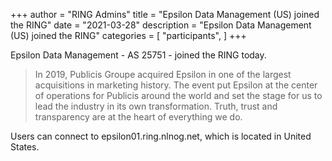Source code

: +++
author = "RING Admins"
title = "Epsilon Data Management (US) joined the RING"
date = "2021-03-28"
description = "Epsilon Data Management (US) joined the RING"
categories = [
    "participants",
]
+++

Epsilon Data Management - AS 25751 - joined the RING today.

> In 2019, Publicis Groupe acquired Epsilon in one of the largest acquisitions in marketing history. The event put Epsilon at the center of operations for Publicis around the world and set the stage for us to lead the industry in its own transformation. Truth, trust and transparency are at the heart of everything we do.

Users can connect to epsilon01.ring.nlnog.net, which is located in United States.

◇ ◇ ◇ ◇ ◇ ◇ ◇

WORK INSTRUCTION: Where the material contains pictures, leave them out and copy the rest verbatim.

EXERCISE RESPONSE:
Source code

: +++
author = "RING Admins"
title = "Epsilon Data Management (US) joined the RING"
date = "2021-03-28"
description = "Epsilon Data Management (US) joined the RING"
categories = [
    "participants",
]
+++

Epsilon Data Management - AS 25751 - joined the RING today.

> In 2019, Publicis Groupe acquired Epsilon in one of the largest acquisitions in marketing history. The event put Epsilon at the center of operations for Publicis around the world and set the stage for us to lead the industry in its own transformation. Truth, trust and transparency are at the heart of everything we do.

Users can connect to epsilon01.ring.nlnog.net, which is located in United States.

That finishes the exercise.